Top of EXERCISE DATA

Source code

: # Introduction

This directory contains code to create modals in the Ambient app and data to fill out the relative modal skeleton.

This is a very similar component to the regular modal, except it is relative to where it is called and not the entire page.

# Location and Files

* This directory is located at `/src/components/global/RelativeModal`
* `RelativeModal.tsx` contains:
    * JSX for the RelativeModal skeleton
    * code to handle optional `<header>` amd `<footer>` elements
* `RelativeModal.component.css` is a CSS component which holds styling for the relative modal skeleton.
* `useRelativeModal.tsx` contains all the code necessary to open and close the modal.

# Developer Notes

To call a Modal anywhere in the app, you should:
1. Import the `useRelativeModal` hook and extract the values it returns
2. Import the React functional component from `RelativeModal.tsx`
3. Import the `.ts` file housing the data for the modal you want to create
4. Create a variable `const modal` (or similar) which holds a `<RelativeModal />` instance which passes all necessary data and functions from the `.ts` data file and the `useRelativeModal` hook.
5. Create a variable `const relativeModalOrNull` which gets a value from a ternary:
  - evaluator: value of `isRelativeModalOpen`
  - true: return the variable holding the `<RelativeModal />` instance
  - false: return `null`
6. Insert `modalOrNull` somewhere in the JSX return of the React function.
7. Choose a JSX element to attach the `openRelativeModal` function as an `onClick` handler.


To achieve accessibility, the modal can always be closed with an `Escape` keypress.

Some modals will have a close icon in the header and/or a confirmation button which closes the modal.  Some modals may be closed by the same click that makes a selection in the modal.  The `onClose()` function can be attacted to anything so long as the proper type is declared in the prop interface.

Bottom of EXERCISE DATA

▸ **WHAT YOU WILL DO**: Where the word "closed" shows up in a line of the records above, count that line; then give the count by itself.

▸ **RESPONSE TO THIS EXERCISE**: 2